Gene polymorphisms of interleukin 10 (− 819 C/T and − 1082 G/A) in women with ovarian cancer

Abstract Background Ovarian cancer (OC) is the leading cause of death associated with gynecologic cancer. IL-10 plays an important role in tumorigenesis. We investigated IL-10 gene polymorphisms in OC patients. The current case–control study screened forty-eight women with OC and forty-eight healthy women who did not have OC. The genotyping of SNPs (− 1082 G > A; rs1800896 and − 819 C > T; rs1800871) of the IL-10 gene was done by tetra primers sequence-specific primer polymerase chain reaction (SSP-PCR) technique. The plasma levels of IL-10 were measured using an enzyme-linked immunosorbent assay (ELISA). Results For IL-10 (− 1082 G/A) polymorphism, the G (wild allele) was significantly associated with increasing the risk of OC (OR = 2.054 with CI = 1.154–3.657; P < 0.05), while the A (variant allele) and AA genotype was significantly associated with decreasing the risk of OC (OR = 0.487 with CI = 0.273–0.867; P < 0.05) and (OR = 0.15; 95% CI = 0.04–0.63; P < 0.05), respectively.

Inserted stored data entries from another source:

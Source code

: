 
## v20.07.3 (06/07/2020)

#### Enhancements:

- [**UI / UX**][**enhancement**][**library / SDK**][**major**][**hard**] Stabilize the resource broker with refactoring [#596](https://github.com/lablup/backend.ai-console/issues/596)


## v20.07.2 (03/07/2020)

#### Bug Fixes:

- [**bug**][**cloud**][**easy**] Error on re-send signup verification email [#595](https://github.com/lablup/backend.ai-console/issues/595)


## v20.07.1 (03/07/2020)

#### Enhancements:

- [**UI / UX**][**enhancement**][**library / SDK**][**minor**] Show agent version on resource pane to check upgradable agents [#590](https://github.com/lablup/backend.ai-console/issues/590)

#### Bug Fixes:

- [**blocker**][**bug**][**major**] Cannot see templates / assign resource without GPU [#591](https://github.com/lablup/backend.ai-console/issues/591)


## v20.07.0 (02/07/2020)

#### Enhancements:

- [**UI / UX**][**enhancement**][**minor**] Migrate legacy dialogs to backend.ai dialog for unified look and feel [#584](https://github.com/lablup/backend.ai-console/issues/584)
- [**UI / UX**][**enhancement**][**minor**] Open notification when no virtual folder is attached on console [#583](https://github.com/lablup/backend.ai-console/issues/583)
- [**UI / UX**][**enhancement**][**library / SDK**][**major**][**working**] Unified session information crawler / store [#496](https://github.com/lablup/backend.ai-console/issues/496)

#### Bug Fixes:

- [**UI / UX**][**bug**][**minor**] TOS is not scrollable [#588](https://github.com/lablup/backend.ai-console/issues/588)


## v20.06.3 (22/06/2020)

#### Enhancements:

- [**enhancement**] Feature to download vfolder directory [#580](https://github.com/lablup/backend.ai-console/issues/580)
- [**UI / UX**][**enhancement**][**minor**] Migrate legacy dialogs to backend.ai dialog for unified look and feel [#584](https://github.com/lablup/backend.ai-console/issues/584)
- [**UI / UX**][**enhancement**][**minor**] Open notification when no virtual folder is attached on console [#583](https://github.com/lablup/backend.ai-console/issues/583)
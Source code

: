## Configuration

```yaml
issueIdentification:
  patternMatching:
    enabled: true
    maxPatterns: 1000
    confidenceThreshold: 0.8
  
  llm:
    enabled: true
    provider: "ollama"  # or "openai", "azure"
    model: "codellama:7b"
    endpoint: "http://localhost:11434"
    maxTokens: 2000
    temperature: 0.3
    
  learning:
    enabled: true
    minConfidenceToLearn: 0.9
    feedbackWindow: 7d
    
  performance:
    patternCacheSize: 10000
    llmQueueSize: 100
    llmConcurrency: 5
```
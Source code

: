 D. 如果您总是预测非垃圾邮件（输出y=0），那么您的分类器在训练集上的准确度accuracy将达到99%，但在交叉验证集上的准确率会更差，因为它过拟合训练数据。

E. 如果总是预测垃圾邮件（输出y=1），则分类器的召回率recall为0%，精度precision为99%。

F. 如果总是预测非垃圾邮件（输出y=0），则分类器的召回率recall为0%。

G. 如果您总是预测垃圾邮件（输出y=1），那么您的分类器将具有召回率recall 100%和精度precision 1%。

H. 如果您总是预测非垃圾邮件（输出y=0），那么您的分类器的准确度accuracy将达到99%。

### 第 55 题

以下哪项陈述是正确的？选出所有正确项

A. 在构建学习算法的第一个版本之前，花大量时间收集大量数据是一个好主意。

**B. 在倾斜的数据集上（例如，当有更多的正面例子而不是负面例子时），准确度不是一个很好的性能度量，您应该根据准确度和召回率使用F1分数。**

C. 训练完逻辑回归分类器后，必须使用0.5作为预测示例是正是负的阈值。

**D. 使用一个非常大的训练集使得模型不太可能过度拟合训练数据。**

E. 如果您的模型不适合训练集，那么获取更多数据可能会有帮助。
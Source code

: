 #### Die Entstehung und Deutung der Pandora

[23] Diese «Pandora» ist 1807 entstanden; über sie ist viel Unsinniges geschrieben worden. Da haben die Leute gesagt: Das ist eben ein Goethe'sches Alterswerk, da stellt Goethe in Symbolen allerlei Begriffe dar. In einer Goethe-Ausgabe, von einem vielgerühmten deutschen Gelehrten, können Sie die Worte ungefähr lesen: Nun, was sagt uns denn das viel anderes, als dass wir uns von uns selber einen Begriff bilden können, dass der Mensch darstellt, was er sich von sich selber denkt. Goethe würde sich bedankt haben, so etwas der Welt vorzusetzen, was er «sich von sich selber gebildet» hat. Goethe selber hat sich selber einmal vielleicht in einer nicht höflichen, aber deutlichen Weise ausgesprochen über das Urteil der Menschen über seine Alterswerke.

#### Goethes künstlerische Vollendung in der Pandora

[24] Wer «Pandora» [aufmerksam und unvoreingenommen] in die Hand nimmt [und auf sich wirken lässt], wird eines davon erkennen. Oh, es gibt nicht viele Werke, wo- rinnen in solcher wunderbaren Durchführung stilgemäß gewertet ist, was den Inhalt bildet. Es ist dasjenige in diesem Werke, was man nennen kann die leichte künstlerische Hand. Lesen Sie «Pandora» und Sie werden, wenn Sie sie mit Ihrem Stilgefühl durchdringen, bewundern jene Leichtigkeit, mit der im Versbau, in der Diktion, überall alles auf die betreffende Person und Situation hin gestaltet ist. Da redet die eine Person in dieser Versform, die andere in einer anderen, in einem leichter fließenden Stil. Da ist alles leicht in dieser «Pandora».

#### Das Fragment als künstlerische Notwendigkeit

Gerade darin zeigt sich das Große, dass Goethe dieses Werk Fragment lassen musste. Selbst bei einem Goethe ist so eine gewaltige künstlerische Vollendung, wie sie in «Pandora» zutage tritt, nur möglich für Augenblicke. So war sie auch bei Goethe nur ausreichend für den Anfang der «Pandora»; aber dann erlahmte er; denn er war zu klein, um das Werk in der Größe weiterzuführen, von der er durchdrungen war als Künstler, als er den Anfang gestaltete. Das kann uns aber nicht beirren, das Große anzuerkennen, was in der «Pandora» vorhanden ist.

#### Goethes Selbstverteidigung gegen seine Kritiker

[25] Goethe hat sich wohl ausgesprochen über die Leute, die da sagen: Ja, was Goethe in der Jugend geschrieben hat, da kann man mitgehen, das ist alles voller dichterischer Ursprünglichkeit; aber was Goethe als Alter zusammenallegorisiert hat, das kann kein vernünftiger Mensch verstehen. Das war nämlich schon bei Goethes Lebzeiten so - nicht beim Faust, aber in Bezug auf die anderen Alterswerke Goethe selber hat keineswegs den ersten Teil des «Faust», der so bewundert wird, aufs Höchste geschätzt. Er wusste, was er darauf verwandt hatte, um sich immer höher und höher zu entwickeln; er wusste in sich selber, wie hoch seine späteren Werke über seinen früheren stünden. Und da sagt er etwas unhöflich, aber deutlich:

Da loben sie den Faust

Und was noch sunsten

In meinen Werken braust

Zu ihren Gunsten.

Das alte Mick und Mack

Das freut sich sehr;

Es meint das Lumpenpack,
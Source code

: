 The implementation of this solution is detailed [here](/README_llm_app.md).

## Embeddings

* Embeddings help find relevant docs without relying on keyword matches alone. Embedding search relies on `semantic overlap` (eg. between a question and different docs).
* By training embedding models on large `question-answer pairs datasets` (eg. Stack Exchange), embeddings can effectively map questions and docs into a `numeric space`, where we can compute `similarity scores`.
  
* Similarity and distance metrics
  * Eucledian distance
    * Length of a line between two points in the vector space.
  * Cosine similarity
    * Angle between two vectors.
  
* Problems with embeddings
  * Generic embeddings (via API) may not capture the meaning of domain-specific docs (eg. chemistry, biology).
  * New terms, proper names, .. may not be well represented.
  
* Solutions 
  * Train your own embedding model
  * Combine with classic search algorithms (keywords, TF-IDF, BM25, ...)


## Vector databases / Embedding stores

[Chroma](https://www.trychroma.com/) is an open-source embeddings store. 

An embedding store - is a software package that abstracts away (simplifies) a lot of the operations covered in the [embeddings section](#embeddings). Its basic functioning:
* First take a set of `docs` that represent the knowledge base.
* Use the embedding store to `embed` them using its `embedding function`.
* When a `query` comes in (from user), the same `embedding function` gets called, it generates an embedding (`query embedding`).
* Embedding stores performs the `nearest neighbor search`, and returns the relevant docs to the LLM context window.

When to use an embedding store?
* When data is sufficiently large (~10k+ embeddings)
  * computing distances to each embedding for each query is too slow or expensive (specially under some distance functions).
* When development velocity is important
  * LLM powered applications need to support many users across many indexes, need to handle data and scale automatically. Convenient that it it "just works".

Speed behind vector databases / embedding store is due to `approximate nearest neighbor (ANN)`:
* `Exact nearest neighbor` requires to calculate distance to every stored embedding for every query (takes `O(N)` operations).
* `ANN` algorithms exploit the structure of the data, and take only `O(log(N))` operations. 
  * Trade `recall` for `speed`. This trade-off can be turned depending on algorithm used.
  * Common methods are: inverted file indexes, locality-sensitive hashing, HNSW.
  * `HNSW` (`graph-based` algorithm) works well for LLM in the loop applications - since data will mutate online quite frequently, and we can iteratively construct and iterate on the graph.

For IL-10 (− 819C/T) polymorphisms, the T allele (variant allele) and (TT, CT genotypes) were significantly associated with increasing the risk of OC (OR = 2.800 with 95% CI = 1.577–5.037; P < 0.05), (OR = 18.33 with 95% CI = 3.46–97.20; P < 0.001), and (OR = 9.44 with 95% CI = 2.52–35.40; P < 0.001), respectively, while the C (wild allele) was significantly associated with decreasing the risk of OC (OR = 0.357 with 95% CI = 0.199–0.642; P < 0.05). The haplotype analysis for (− 1082 G > A and − 819 C > T shows the GT haplotype was significantly associated with increasing the risk of OC (OR = 50.09 with CI = 6.34–395.92; P < 0.001). OC was substantially correlated with IL-10 level (r = 0.457; p < 0.001). There is no linkage disequilibrium (LD) between IL 10 − 1082 G/A and IL 10 − 819 C/T (D′ = 0.1315, r2 = 0.016; P = NS). A statistically significant positive relationship existed between IL-10 and CA125 and ALT (P < 0.05). IL-10 and albumin showed a strong negative association (P < 0.05), whereas the correlation of IL10 plasma level with BUN, AST, T. Bil., TLC, PLT, Cr., and HB has not any significant value (P > 0.05). Conclusions Overall, this study supports an association of IL-10 (− 1082 G/A and − 819C/T) polymorphisms with the risk of ovarian cancer.